Sulfur-assisted ammonia treatment of a fibrous carbon matrix to fabricate a high-content pyrrole-type Fe-N-C catalyst for superior oxygen reduction

High-content pyrrole-type metal-nitrogen-carbon (M-N-C) catalysts are emerging as promising candidates in the electrocatalytic oxygen reduction reaction (ORR); however, it is still challenging to achieve their effective synthesis. Herein, we successfully prepared a high-content pyrrole-type Fe-N-C catalyst through ammonia treatment assisted with sulfur, starting with the electrospinning of imidazole coordination polymer fibers.

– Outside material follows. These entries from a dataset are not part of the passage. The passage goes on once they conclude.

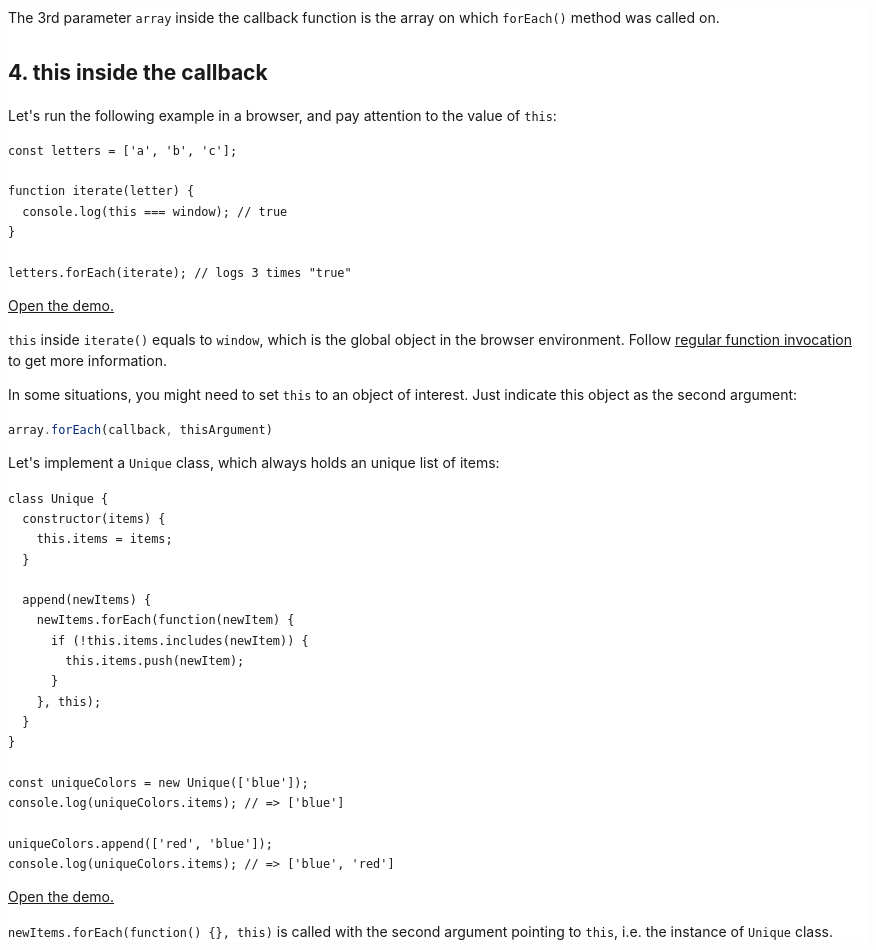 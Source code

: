 The 3rd parameter `array` inside the callback function is the array on which `forEach()` method was called on. 

## 4. this inside the callback

Let's run the following example in a browser, and pay attention to the value of `this`:

```javascript{3}
const letters = ['a', 'b', 'c'];

function iterate(letter) {
  console.log(this === window); // true
}

letters.forEach(iterate); // logs 3 times "true"
```
[Open the demo.](https://jsfiddle.net/dmitri_pavlutin/vr2ownkc/)

`this` inside `iterate()` equals to `window`, which is the global object in the browser environment. Follow [regular function invocation](/gentle-explanation-of-this-in-javascript/#2-function-invocation) to get more information.  

In some situations, you might need to set `this` to an object of interest. Just indicate this object as the second argument:

```javascript
array.forEach(callback, thisArgument)
```

Let's implement a `Unique` class, which always holds an unique list of items:

```javascript{10}
class Unique {
  constructor(items) {
    this.items = items;
  }
  
  append(newItems) {
    newItems.forEach(function(newItem) {
      if (!this.items.includes(newItem)) {
        this.items.push(newItem);
      }
    }, this);    
  }
}

const uniqueColors = new Unique(['blue']);
console.log(uniqueColors.items); // => ['blue']

uniqueColors.append(['red', 'blue']);
console.log(uniqueColors.items); // => ['blue', 'red']
```
[Open the demo.](https://jsfiddle.net/dmitri_pavlutin/em7pnwL6/)

`newItems.forEach(function() {}, this)` is called with the second argument pointing to `this`, i.e. the instance of `Unique` class. 
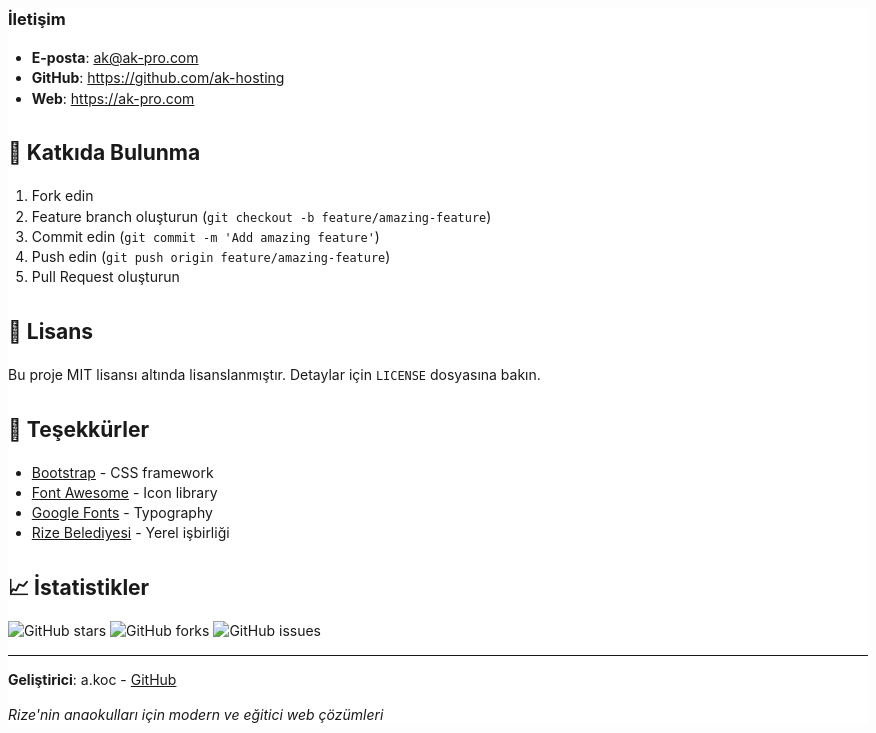 ### İletişim
- **E-posta**: ak@ak-pro.com
- **GitHub**: https://github.com/ak-hosting
- **Web**: https://ak-pro.com

## 🤝 Katkıda Bulunma

1. Fork edin
2. Feature branch oluşturun (`git checkout -b feature/amazing-feature`)
3. Commit edin (`git commit -m 'Add amazing feature'`)
4. Push edin (`git push origin feature/amazing-feature`)
5. Pull Request oluşturun

## 📄 Lisans

Bu proje MIT lisansı altında lisanslanmıştır. Detaylar için `LICENSE` dosyasına bakın.

## 🙏 Teşekkürler

- [Bootstrap](https://getbootstrap.com/) - CSS framework
- [Font Awesome](https://fontawesome.com/) - Icon library
- [Google Fonts](https://fonts.google.com/) - Typography
- [Rize Belediyesi](https://rize.bel.tr/) - Yerel işbirliği

## 📈 İstatistikler

![GitHub stars](https://img.shields.io/github/stars/ak-hosting/ak-preschool)
![GitHub forks](https://img.shields.io/github/forks/ak-hosting/ak-preschool)
![GitHub issues](https://img.shields.io/github/issues/ak-hosting/ak-preschool)

---

**Geliştirici**: a.koc - [GitHub](https://github.com/ak-hosting)

*Rize'nin anaokulları için modern ve eğitici web çözümleri*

The hierarchical porous fiber-derived carbon matrix not only works as an excellent receiver to anchor Fe atoms, but also benefits ammonia diffusion and the replacement of sulfur atoms during secondary sintering. The ammonia treatment with pre-sulfur doping is experimentally and theoretically proved to be favorable for the etching of carbon atoms and creation of pyrrole-type N sites. The optimized pyrrole-type Fe-N-C catalyst shows excellent ORR activity ( E 1/2 = 0.89 V; J L = 5.58 mA cm −2 ). The as-assembled Zn-air battery also shows remarkable power density and rechargeable performance. This work provides a novel method to prepare a high-content pyrrole-type M-N-C catalyst with a fibrous structure, which can be used in designing advanced electrocatalysts for various sustainable energy devices. High-content pyrrole-type iron-nitrogen-carbon sites on a fibrous carbon matrix were successfully prepared through ammonia treatment with pre-doping of sulfur, which shows excellent performance toward the oxygen reduction reaction.